■ RECORDS SUPPLIED ■
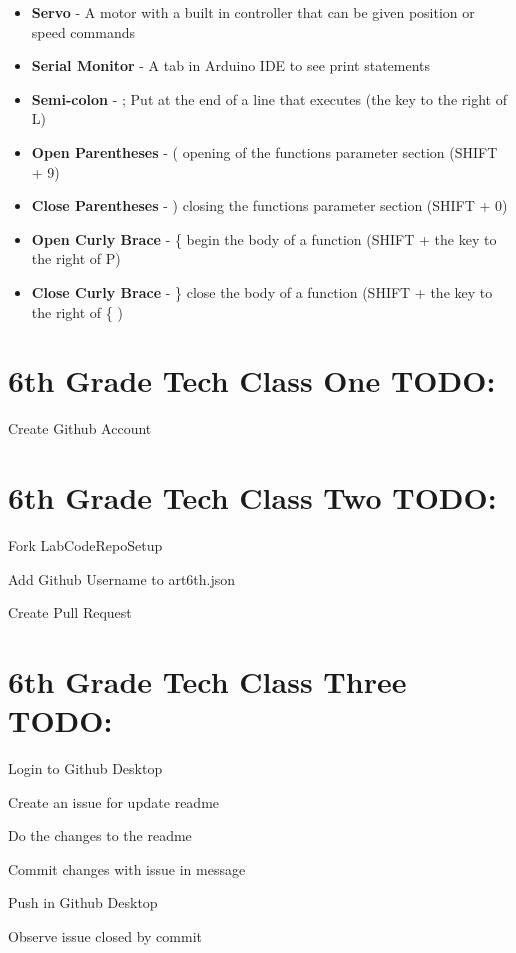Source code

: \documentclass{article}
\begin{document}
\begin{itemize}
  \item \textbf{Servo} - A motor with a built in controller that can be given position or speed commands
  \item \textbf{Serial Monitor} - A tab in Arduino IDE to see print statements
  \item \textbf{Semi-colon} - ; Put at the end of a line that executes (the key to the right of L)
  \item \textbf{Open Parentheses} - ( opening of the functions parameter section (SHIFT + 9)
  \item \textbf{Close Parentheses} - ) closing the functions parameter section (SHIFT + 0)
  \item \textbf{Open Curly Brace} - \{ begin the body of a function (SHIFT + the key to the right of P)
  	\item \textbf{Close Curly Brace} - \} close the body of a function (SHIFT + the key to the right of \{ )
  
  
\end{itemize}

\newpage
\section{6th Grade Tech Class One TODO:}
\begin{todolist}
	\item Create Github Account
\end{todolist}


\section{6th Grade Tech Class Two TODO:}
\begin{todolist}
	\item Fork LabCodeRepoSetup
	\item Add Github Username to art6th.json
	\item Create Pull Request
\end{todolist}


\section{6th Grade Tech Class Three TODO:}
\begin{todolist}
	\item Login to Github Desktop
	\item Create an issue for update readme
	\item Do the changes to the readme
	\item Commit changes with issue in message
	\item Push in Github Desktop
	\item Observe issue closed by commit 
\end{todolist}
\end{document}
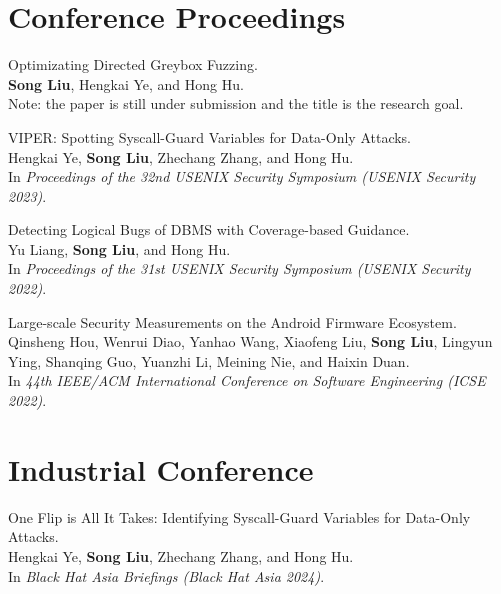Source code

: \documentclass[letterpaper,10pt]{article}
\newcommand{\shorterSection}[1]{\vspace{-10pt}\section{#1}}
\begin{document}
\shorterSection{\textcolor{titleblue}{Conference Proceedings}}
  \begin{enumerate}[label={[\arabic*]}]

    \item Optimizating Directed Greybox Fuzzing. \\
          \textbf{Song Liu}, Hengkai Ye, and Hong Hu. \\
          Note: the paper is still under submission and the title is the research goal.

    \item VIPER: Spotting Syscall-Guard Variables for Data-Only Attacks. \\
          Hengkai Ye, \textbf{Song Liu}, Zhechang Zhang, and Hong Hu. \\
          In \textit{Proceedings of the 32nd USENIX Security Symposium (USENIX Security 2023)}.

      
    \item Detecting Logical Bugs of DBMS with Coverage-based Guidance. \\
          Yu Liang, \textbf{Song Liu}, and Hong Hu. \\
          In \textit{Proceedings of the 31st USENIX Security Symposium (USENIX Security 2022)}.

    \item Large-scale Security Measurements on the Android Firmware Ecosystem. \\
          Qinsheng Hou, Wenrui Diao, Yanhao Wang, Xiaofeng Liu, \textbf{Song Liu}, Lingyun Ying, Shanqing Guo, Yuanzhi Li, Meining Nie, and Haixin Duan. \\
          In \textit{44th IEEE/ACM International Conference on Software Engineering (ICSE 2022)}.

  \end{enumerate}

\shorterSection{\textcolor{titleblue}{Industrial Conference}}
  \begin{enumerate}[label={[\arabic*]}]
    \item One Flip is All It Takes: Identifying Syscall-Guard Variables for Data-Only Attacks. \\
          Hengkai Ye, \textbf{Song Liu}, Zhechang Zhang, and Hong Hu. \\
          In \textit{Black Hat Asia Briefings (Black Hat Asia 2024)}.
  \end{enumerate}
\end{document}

* * *

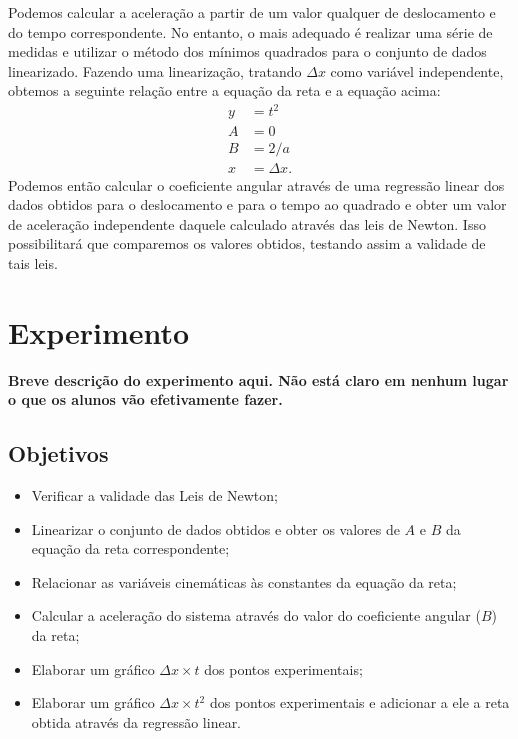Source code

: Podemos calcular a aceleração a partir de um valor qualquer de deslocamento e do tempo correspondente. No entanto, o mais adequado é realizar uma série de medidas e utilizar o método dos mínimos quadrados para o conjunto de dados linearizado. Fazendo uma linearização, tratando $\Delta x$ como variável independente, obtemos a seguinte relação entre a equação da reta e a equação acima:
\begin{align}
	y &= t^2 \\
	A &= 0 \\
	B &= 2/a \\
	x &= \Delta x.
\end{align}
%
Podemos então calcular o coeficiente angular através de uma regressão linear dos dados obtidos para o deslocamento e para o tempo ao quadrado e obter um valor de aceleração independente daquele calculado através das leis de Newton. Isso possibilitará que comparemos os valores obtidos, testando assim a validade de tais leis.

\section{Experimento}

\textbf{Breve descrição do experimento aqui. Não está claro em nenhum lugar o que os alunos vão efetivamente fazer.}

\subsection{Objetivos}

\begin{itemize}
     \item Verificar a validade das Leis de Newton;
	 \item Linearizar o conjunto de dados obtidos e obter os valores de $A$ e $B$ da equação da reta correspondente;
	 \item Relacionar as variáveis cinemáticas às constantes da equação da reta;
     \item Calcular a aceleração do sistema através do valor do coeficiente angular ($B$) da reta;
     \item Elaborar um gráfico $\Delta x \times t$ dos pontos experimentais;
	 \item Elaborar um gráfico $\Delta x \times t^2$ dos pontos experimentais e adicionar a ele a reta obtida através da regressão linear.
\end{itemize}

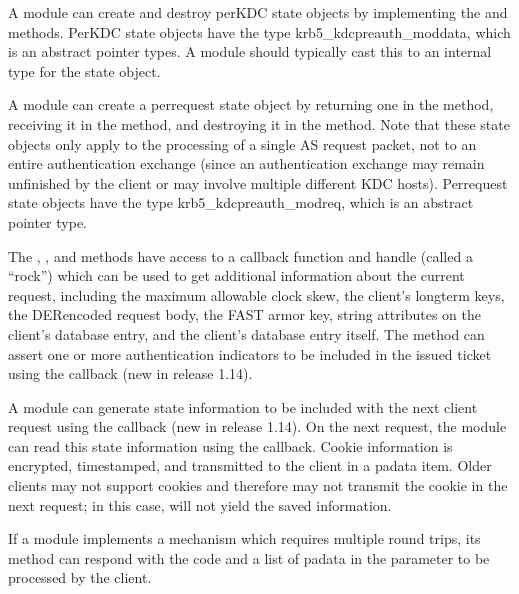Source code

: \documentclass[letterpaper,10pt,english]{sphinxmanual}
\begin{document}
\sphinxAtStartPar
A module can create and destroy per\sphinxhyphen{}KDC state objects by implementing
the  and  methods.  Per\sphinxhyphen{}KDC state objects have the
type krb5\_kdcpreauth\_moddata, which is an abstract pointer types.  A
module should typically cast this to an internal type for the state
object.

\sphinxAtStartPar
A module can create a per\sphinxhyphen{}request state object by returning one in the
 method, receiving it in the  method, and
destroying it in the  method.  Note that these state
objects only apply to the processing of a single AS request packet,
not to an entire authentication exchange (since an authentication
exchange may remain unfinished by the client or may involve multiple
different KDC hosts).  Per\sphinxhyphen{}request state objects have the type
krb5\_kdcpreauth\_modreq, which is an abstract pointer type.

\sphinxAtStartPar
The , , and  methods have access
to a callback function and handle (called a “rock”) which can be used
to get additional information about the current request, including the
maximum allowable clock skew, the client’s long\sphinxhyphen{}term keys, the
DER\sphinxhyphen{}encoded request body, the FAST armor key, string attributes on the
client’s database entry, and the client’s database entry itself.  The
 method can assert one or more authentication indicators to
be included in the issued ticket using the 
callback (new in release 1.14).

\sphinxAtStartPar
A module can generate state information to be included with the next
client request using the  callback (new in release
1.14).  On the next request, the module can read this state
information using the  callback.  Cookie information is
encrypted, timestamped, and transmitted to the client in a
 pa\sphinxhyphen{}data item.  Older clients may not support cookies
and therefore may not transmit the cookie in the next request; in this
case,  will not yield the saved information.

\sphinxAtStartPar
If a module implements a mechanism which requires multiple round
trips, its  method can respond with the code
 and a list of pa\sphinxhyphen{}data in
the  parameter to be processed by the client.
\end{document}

■ WHAT THIS TASK INVOLVES ■
Using the records above, gather all lines where the string "Attacks" is present.

■ THE ANSWER ■
    \item VIPER: Spotting Syscall-Guard Variables for Data-Only Attacks. \\
    \item One Flip is All It Takes: Identifying Syscall-Guard Variables for Data-Only Attacks. \\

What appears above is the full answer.